In the age of voluminous unstructured data that can be curated manually, semi-automatically or eventually, with a fuller degree of automation with added approval processes and governance in place, it is more than ever necessary to secure not only the data, but secure the process around which data is curated, prepared, an ML algorithm(s) selected with resulting data being used trained for ingestion into ML algorithms, the curation of the data : data collection and aggregation sources (lineage), data preparation, including redundancy removal, null value replacement, range consolidation, homogeneity of content, etc.
Thus the age of Traceable Machine Learning Governance is born. Standards bodies should embark on this consolidation of views, across vendors, consumers, services organizations, data providers, curators and other stakeholders in the ML Training Life-cycle.
The problem of governance of ML is one of not only data governance as it passes through traceable, steps until ingested into an ML, but also of the process around the collection, curation, selection of ML and training set selections and partitioning.
So, here is our call to action:
1. Standards Bodies need to consolidate a standard around Traceable ML Governance to reduce the risk of fake training, bogus data used to train a “paper tiger ML”, which has no substance.
2. Corporations should give serious consideration during the ML and Cognitive Computing Training Life-cycle to secure a Traceable ML and Cognitive Governance process. This process can begin in a lightweight fashion, but secure legal implications arising from the use and administration of Cognitive Systems using Machine Learning (ML) to make recommendations, provide insights, generate summaries, reports, news, reviews, etc.
3. Furthermore, as global impact of well-trained Cognitive Systems (ML systems, AIs) becomes more and more tangible, we will want to have demonstrable traceability on how these systems were trained, retrained and where the human in the loop influenced the AI and how it was brought to bear (SME, curation, etc) on the source data, where data was sourced, how it was curated (whether human, or other ML or Cognitive System). To do so, traceability in the Cognitive System life-cycle or the ML-training life-cycle will play a cardinal role in its adoption, trust and veracity of recommendations.

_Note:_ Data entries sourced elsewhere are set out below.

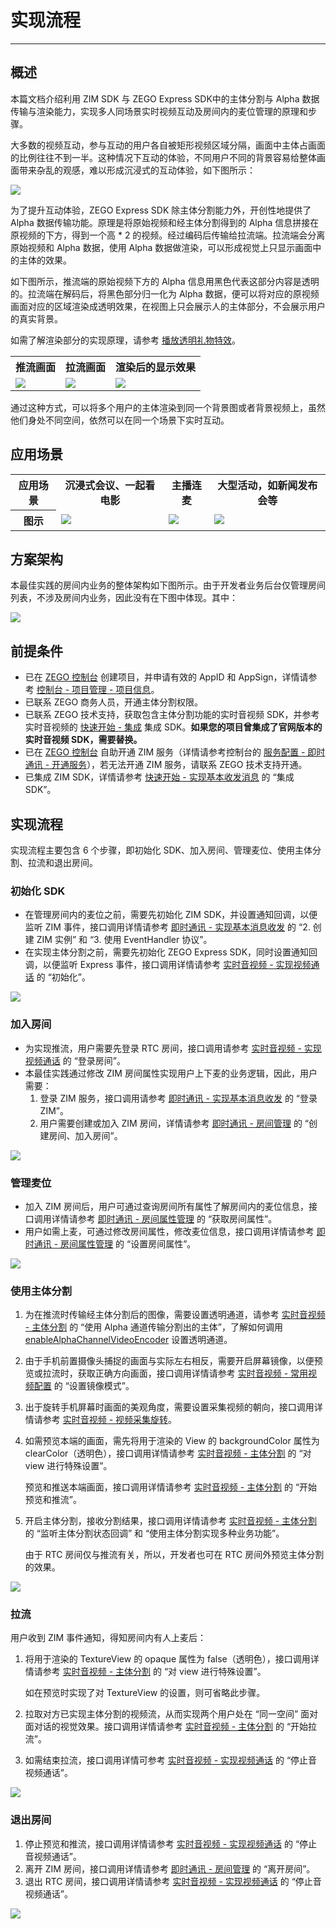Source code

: # 实现流程

- - -

## 概述

本篇文档介绍利用 ZIM SDK 与 ZEGO Express SDK中的主体分割与 Alpha 数据传输与渲染能力，实现多人同场景实时视频互动及房间内的麦位管理的原理和步骤。

大多数的视频互动，参与互动的用户各自被矩形视频区域分隔，画面中主体占画面的比例往往不到一半。这种情况下互动的体验，不同用户不同的背景容易给整体画面带来杂乱的观感，难以形成沉浸式的互动体验，如下图所示：

<Frame width="512" height="auto" caption=""><img src="https://doc-media.zego.im/sdk-doc/Pics/ZegoObjectSegmentation/group_video_chat.jpeg" /></Frame>

为了提升互动体验，ZEGO Express SDK 除主体分割能力外，开创性地提供了 Alpha 数据传输功能。原理是将原始视频和经主体分割得到的 Alpha 信息拼接在原视频的下方，得到一个高 * 2 的视频。经过编码后传输给拉流端。拉流端会分离原始视频和 Alpha 数据，使用 Alpha 数据做渲染，可以形成视觉上只显示画面中的主体的效果。

如下图所示，推流端的原始视频下方的 Alpha 信息用黑色代表这部分内容是透明的。拉流端在解码后，将黑色部分归一化为 Alpha 数据，便可以将对应的原视频画面对应的区域渲染成透明效果，在视图上只会展示人的主体部分，不会展示用户的真实背景。

如需了解渲染部分的实现原理，请参考 [播放透明礼物特效](https://doc-zh.zego.im/article/17421)。

<table>

<tbody><tr>
<th>推流画面</th>
<th>拉流画面</th>
<th>渲染后的显示效果</th>
</tr>
<tr>
<td><Frame width="512" height="auto" caption=""><img src="https://doc-media.zego.im/sdk-doc/Pics/ZegoObjectSegmentation/alphaLayoutTypeBottom.png" /></Frame></td>
<td><Frame width="512" height="auto" caption=""><img src="https://doc-media.zego.im/sdk-doc/Pics/ZegoObjectSegmentation/alphaLayoutTypeBottom.png" /></Frame></td>
<td><Frame width="512" height="auto" caption=""><img src="https://doc-media.zego.im/sdk-doc/Pics/ZegoObjectSegmentation/videoObjectAfterRender.png" /></Frame></td>
</tr>
</tbody></table>

通过这种方式，可以将多个用户的主体渲染到同一个背景图或者背景视频上，虽然他们身处不同空间，依然可以在同一个场景下实时互动。

## 应用场景

<table>

<tbody><tr>
<th>应用场景</th>
<th>沉浸式会议、一起看电影</th>
<th>主播连麦</th>
<th>大型活动，如新闻发布会等</th>
</tr>
<tr>
<th>图示</th>
<td><Frame width="512" height="auto" caption=""><img src="https://doc-media.zego.im/sdk-doc/Pics/ZegoObjectSegmentation/videoOS_scene2.png" /></Frame></td>
<td><Frame width="512" height="auto" caption=""><img src="https://doc-media.zego.im/sdk-doc/Pics/ZegoObjectSegmentation/scene_2.png" /></Frame></td>
<td><Frame width="512" height="auto" caption=""><img src="https://doc-media.zego.im/sdk-doc/Pics/ZegoObjectSegmentation/videoOS_scene1.png" /></Frame></td>
</tr>
</tbody></table>

## 方案架构

本最佳实践的房间内业务的整体架构如下图所示。由于开发者业务后台仅管理房间列表，不涉及房间内业务，因此没有在下图中体现。其中：

<Frame width="512" height="auto" caption=""><img src="https://doc-media.zego.im/sdk-doc/Pics/ZegoObjectSegmentation/structure.jpeg" /></Frame>

## 前提条件

- 已在 [ZEGO 控制台](https://console.zego.im) 创建项目，并申请有效的 AppID 和 AppSign，详情请参考 [控制台 - 项目管理 - 项目信息](/console/project-info)。
- 已联系 ZEGO 商务人员，开通主体分割权限。
- 已联系 ZEGO 技术支持，获取包含主体分割功能的实时音视频 SDK，并参考实时音视频的 [快速开始 - 集成](https://doc-zh.zego.im/article/195) 集成 SDK。**如果您的项目曾集成了官网版本的实时音视频 SDK，需要替换。**
- 已在 [ZEGO 控制台](https://console.zego.im) 自助开通 ZIM 服务（详情请参考控制台的 [服务配置 - 即时通讯 - 开通服务](/console/service-configuration/im/activate-service)），若无法开通 ZIM 服务，请联系 ZEGO 技术支持开通。
- 已集成 ZIM SDK，详情请参考 [快速开始 - 实现基本收发消息](/zim-android/send-and-receive-messages#3-实现基本收发消息) 的 “集成 SDK”。

## 实现流程

实现流程主要包含 6 个步骤，即初始化 SDK、加入房间、管理麦位、使用主体分割、拉流和退出房间。

### 初始化 SDK

- 在管理房间内的麦位之前，需要先初始化 ZIM SDK，并设置通知回调，以便监听 ZIM 事件，接口调用详情请参考 [即时通讯 - 实现基本消息收发](/zim-android/send-and-receive-messages#3-实现基本收发消息) 的 “2. 创建 ZIM 实例” 和 “3. 使用 EventHandler 协议”。
- 在实现主体分割之前，需要先初始化 ZEGO Express SDK，同时设置通知回调，以便监听 Express 事件，接口调用详情请参考 [实时音视频 - 实现视频通话](/real-time-video-android-java/quick-start/implementing-video-call#初始化) 的 “初始化”。

<Frame width="512" height="auto" caption=""><img src="https://doc-media.zego.im/sdk-doc/Pics/ZegoObjectSegmentation/init_Android.png" /></Frame>

### 加入房间

- 为实现推流，用户需要先登录 RTC 房间，接口调用请参考 [实时音视频 - 实现视频通话](/real-time-video-android-java/quick-start/implementing-video-call#登录房间) 的 “登录房间”。
- 本最佳实践通过修改 ZIM 房间属性实现用户上下麦的业务逻辑，因此，用户需要：
    1. 登录 ZIM 服务，接口调用请参考 [即时通讯 - 实现基本消息收发](/zim-android/send-and-receive-messages#4-登录-zim) 的 “登录 ZIM”。
    2. 用户需要创建或加入 ZIM 房间，详情请参考 [即时通讯 - 房间管理](/zim-android/guides/room/manage-rooms#创建房间加入房间) 的 “创建房间、加入房间”。

<Frame width="512" height="auto" caption=""><img src="https://doc-media.zego.im/sdk-doc/Pics/ZegoObjectSegmentation/joinRoom_Android.png" /></Frame>

### 管理麦位

- 加入 ZIM 房间后，用户可通过查询房间所有属性了解房间内的麦位信息，接口调用详情请参考 [即时通讯 - 房间属性管理](/zim-android/guides/room/room-properties#获取房间属性) 的 “获取房间属性”。
- 用户如需上麦，可通过修改房间属性，修改麦位信息，接口调用详情请参考 [即时通讯 - 房间属性管理](/zim-android/guides/room/room-properties#获取房间属性) 的 “设置房间属性”。

<Frame width="512" height="auto" caption=""><img src="https://doc-media.zego.im/sdk-doc/Pics/ZegoObjectSegmentation/micManagement_Android.png" /></Frame>

### 使用主体分割

1. 为在推流时传输经主体分割后的图像，需要设置透明通道，请参考 [实时音视频 - 主体分割](/real-time-video-android-java/video/object-segmentation#7可选使用-alpha-通道传输分割出的主体) 的 “使用 Alpha 通道传输分割出的主体”，了解如何调用 [enableAlphaChannelVideoEncoder](https://doc-zh.zego.im/article/api?doc=Express_Video_SDK_API~java_android~class~ZegoExpressEngine#enable-alpha-channel-video-encoder) 设置透明通道。

2. 由于手机前置摄像头捕捉的画面与实际左右相反，需要开启屏幕镜像，以便预览或拉流时，获取正确方向画面，接口调用详情请参考 [实时音视频 - 常用视频配置](/real-time-video-android-java/video/common-video-configuration#3-设置镜像模式) 的 “设置镜像模式”。

3. 出于旋转手机屏幕时画面的美观角度，需要设置采集视频的朝向，接口调用详情请参考 [实时音视频 - 视频采集旋转](/real-time-video-android-java/video/video-capture-rotation)。

4. 如需预览本端的画面，需先将用于渲染的 View 的 backgroundColor 属性为 clearColor（透明色），接口调用详情请参考 [实时音视频 - 主体分割](/real-time-video-android-java/video/object-segmentation#2-对-view-进行特殊设置) 的 “对 view 进行特殊设置”。

    预览和推送本端画面，接口调用详情请参考 [实时音视频 - 主体分割](/real-time-video-android-java/video/object-segmentation#8-开始预览和推流) 的 “开始预览和推流”。

5. 开启主体分割，接收分割结果，接口调用详情请参考 [实时音视频 - 主体分割](/real-time-video-android-java/video/object-segmentation#5-监听主体分割状态回调) 的 “监听主体分割状态回调” 和 “使用主体分割实现多种业务功能”。

    <Note title="说明">
    由于 RTC 房间仅与推流有关，所以，开发者也可在 RTC 房间外预览主体分割的效果。
    </Note>

<Frame width="512" height="auto" caption=""><img src="https://doc-media.zego.im/sdk-doc/Pics/ZegoObjectSegmentation/previewAndPublishing_Android.png" /></Frame>


### 拉流

用户收到 ZIM 事件通知，得知房间内有人上麦后：
1. 将用于渲染的 TextureView 的 opaque 属性为 false（透明色），接口调用详情请参考 [实时音视频 - 主体分割](/real-time-video-android-java/video/object-segmentation#2-对-view-进行特殊设置) 的 “对 view 进行特殊设置”。

    <Note title="说明">
    如在预览时实现了对 TextureView 的设置，则可省略此步骤。
    </Note>

2. 拉取对方已实现主体分割的视频流，从而实现两个用户处在 “同一空间” 面对面对话的视觉效果。接口调用详情请参考 [实时音视频 - 主体分割](/real-time-video-android-java/video/object-segmentation#9可选在拉流端设置-alpha-通道渲染并拉流) 的 “开始拉流”。
3. 如需结束拉流，接口调用详情可参考 [实时音视频 - 实现视频通话](/real-time-video-android-java/quick-start/implementing-video-call#停止音视频通话) 的 “停止音视频通话”。

<Frame width="512" height="auto" caption=""><img src="https://doc-media.zego.im/sdk-doc/Pics/ZegoObjectSegmentation/playingStream_Android.png" /></Frame>

### 退出房间

1. 停止预览和推流，接口调用详情请参考 [实时音视频 - 实现视频通话](/real-time-video-android-java/quick-start/implementing-video-call#停止音视频通话) 的 “停止音视频通话”。
2. 离开 ZIM 房间，接口调用详情请参考 [即时通讯 - 房间管理](/zim-android/guides/room/manage-rooms#离开房间) 的 “离开房间”。
3. 退出 RTC 房间，接口调用详情请参考 [实时音视频 - 实现视频通话](/real-time-video-android-java/quick-start/implementing-video-call#停止音视频通话) 的 “停止音视频通话”。


<Frame width="512" height="auto" caption=""><img src="https://doc-media.zego.im/sdk-doc/Pics/ZegoObjectSegmentation/logoutRoom_iOS.png" /></Frame>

Many claims around Deep Learning being beyond governance or governability is a bogus claim founded only in the illusion that ‘since the hidden layers of a Neural Network and their interactions are “dark matter” so we cannot govern their inputs and outputs.’ In fact we can and should secure the training process, as well as the inputs and output configurations of ML systems in Logs that are themselves inspected by ML systems with a human in the loop approval process in place.
4. Organizations and Standard Bodies should consider the use of Blockchain technologies to secure and govern the process chain within the ML-training or Cognitive system life-cycle in a demonstrably traceable manner, which with little doubt will gradually find its way in local and global legislation.